Using without Pygame

The following code will load a 3D mesh, render it, and save it to a file, using Pillow instead of Pygame.

from PIL import Image
from ntracer import NTracer,ImageFormat,Channel,BlockingRenderer
from ntracer import wavefront_obj


width = 640
height = 480

format = ImageFormat(width,height,[
    Channel(8,1,0,0),
    Channel(8,0,1,0),
    Channel(8,0,0,1),
    Channel(8,0,0,0)])

nt = NTracer(3)

data = wavefront_obj.load_obj('monkey.obj')
scene = nt.build_composite_scene(data)

camera = nt.Camera()
camera.translate(nt.Vector.axis(2,-5))
scene.set_camera(camera)

render = BlockingRenderer()

buffer = bytearray(width * height * format.bytes_per_pixel)
render.render(buffer,format,scene)

mode = 'RGBX'
im = Image.frombuffer(mode,(width,height),buffer,'raw',mode,0,1)

im.convert('RGB').save('monkey.png')

Here is a breakdown of the code:

width = 640
height = 480

format = ImageFormat(width,height,[
    Channel(8,1,0,0),
    Channel(8,0,1,0),
    Channel(8,0,0,1),
    Channel(8,0,0,0)])

Since Pygame is not being used, the image format needs to be specified manually, using render.ImageFormat.

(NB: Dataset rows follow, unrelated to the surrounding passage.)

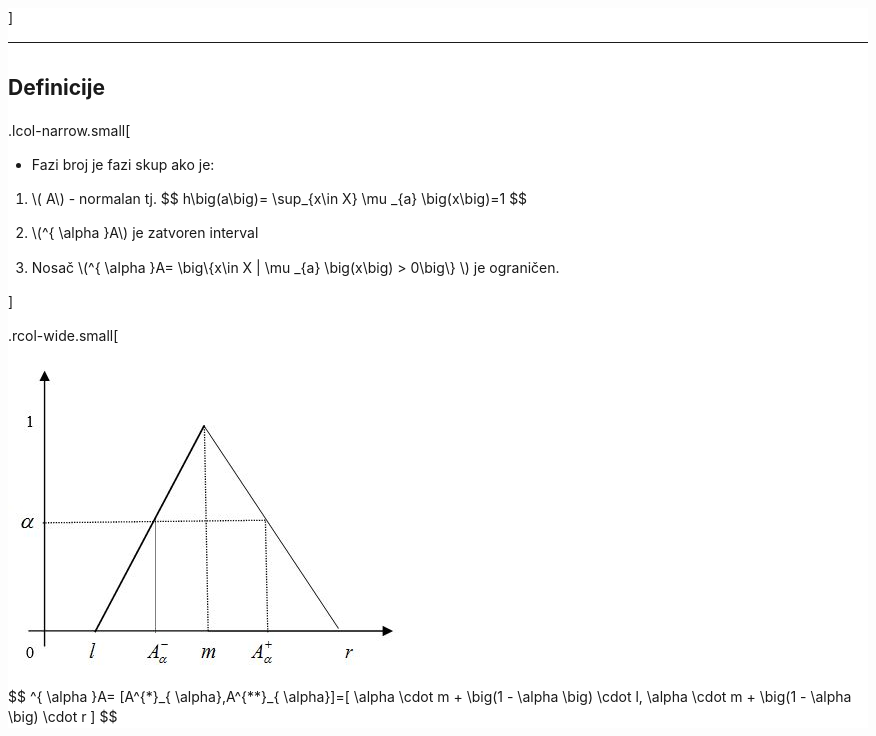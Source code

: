

]

---

## Definicije

.lcol-narrow.small[
- Fazi broj je fazi skup ako je:
<ol>
  <li>
  	<p> 
	 \( A\) - normalan tj. $$ h\big(a\big)=  \sup_{x\in X}  \mu _{a}  \big(x\big)=1 $$
	</p>
  </li>  	

  <li>
  	<p> 
	 \(^{ \alpha }A\) je zatvoren interval
	</p>
  </li>

  <li>
  	<p> 
	 Nosač \(^{ \alpha }A= \big\{x\in X | \mu _{a}  \big(x\big) > 0\big\} \) je ograničen.
	</p>
  </li>
</ol> 

]

.rcol-wide.small[

![:scale 55%](phd/trougao.jpg)

<p> 
	$$   ^{ \alpha }A= [A^{*}_{ \alpha},A^{**}_{ \alpha}]=[ \alpha  \cdot m + \big(1 -  \alpha \big) \cdot l, \alpha  \cdot m + \big(1 -  \alpha \big) \cdot r  ] $$ 
</p>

Here we specify that the image will be 640 by 480 pixels, with each pixel containing 8 bits for the red component (1×R + 0×G + 0×B) followed by 8 bits for the green component (0×R + 1×G + 0×B) followed by 8 bits for the blue component (0×R + 0×G + 1×B) followed by 8 bits of padding. The reason for the padding will be explained later.

nt = NTracer(3)

data = wavefront_obj.load_obj('monkey.obj')
scene = nt.build_composite_scene(data)

camera = nt.Camera()
camera.translate(nt.Vector.axis(2,-5))
scene.set_camera(camera)

For an explanation of this code, see Basic Usage.

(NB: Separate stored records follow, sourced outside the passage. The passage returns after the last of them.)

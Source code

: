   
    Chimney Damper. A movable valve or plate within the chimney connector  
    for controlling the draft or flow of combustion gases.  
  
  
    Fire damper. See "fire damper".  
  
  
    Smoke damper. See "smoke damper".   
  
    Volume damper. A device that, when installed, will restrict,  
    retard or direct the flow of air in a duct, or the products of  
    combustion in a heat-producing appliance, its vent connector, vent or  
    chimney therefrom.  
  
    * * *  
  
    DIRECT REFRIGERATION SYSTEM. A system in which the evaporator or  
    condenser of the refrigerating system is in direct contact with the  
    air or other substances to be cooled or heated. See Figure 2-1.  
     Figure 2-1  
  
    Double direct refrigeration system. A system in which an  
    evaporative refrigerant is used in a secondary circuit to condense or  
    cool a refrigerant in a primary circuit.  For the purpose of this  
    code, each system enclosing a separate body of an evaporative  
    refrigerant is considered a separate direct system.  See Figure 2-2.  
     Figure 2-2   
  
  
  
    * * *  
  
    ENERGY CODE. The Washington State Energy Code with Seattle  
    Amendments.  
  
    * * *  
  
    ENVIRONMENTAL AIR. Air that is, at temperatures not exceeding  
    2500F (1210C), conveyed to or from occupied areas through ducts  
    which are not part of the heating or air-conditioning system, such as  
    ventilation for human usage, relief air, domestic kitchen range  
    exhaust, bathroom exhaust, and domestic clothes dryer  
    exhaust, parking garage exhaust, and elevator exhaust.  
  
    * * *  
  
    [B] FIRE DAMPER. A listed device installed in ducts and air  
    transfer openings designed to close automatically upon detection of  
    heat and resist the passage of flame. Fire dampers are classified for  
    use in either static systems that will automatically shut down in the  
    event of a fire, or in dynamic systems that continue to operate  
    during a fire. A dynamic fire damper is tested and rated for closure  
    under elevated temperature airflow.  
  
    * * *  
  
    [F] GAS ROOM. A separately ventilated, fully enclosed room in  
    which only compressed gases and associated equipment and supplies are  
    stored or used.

render = BlockingRenderer()

The two main renderers are render.BlockingRenderer and render.CallbackRenderer (pygame_render.PygameRenderer derives from render.CallbackRenderer). While both renderers can use any number of threads, only render.CallbackRenderer works asynchronously, allowing the thread that started the render to continue while the renderer is busy. render.BlockingRenderer will use the invoking thread as one of its worker threads and won’t return until renderering is finished.

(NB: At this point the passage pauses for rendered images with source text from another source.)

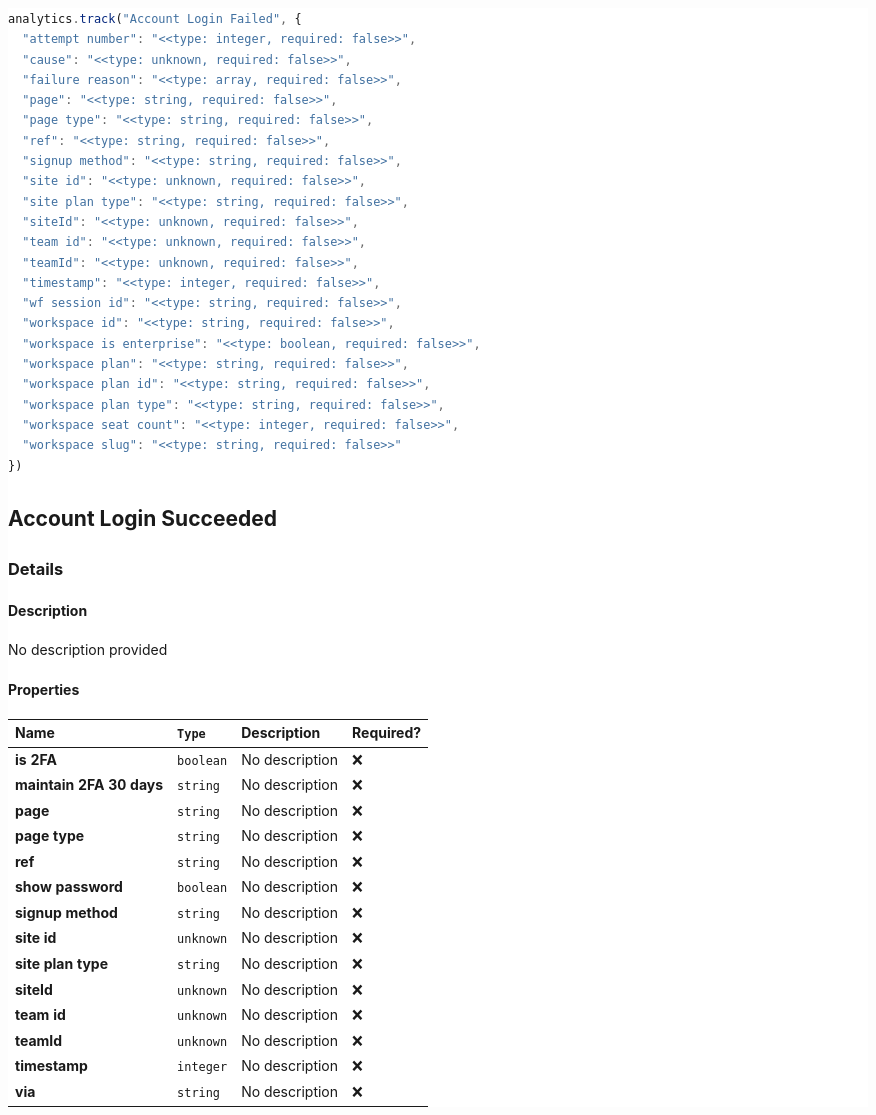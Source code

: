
 ```javascript
analytics.track("Account Login Failed", {
  "attempt number": "<<type: integer, required: false>>",
  "cause": "<<type: unknown, required: false>>",
  "failure reason": "<<type: array, required: false>>",
  "page": "<<type: string, required: false>>",
  "page type": "<<type: string, required: false>>",
  "ref": "<<type: string, required: false>>",
  "signup method": "<<type: string, required: false>>",
  "site id": "<<type: unknown, required: false>>",
  "site plan type": "<<type: string, required: false>>",
  "siteId": "<<type: unknown, required: false>>",
  "team id": "<<type: unknown, required: false>>",
  "teamId": "<<type: unknown, required: false>>",
  "timestamp": "<<type: integer, required: false>>",
  "wf session id": "<<type: string, required: false>>",
  "workspace id": "<<type: string, required: false>>",
  "workspace is enterprise": "<<type: boolean, required: false>>",
  "workspace plan": "<<type: string, required: false>>",
  "workspace plan id": "<<type: string, required: false>>",
  "workspace plan type": "<<type: string, required: false>>",
  "workspace seat count": "<<type: integer, required: false>>",
  "workspace slug": "<<type: string, required: false>>"
})
```






## Account Login Succeeded


### **Details**

#### **Description**

No description provided
#### **Properties**

| **Name** | `Type` | Description | Required? |
| :--- | :--- | :--- | :--- |
| **is 2FA** | `boolean` | No description | ❌ |
| **maintain 2FA 30 days** | `string` | No description | ❌ |
| **page** | `string` | No description | ❌ |
| **page type** | `string` | No description | ❌ |
| **ref** | `string` | No description | ❌ |
| **show password** | `boolean` | No description | ❌ |
| **signup method** | `string` | No description | ❌ |
| **site id** | `unknown` | No description | ❌ |
| **site plan type** | `string` | No description | ❌ |
| **siteId** | `unknown` | No description | ❌ |
| **team id** | `unknown` | No description | ❌ |
| **teamId** | `unknown` | No description | ❌ |
| **timestamp** | `integer` | No description | ❌ |
| **via** | `string` | No description | ❌ |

Since the main thread doesn’t need to do anything else in this example, we use render.BlockingRenderer.

buffer = bytearray(width * height * format.bytes_per_pixel)
render.render(buffer,format,scene)

We create a bytearray big enough to hold the image data and render the scene onto it. There is nothing special about the bytearray class. Any object that can be written to and supports the buffer interface can be drawn onto.

mode = 'RGBX'
im = Image.frombuffer(mode,(width,height),buffer,'raw',mode,0,1)

We then use frombuffer to turn the array into an instance of Image. There are other ways to load image data into an Image class but this is the most efficient because this way the data is used directly instead of being copied. This also means that to update the Image object, all we have to do is draw onto the same bytearray object again.

Only certain formats can be used by frombuffer without copying, which is why we use RGBX and not just RGB and consequently why we needed padding in our pixel format above.

In case you’re wondering what the last two number passed to frombuffer mean: the zero means there is no padding between lines and the one means the lines of the image are stored from top to bottom (a value of -1 would indicate lines being stored bottom to top).

im.convert('RGB').save('monkey.png')

Finally we save the image to a PNG file. To do so, we have to first convert the image to RGB.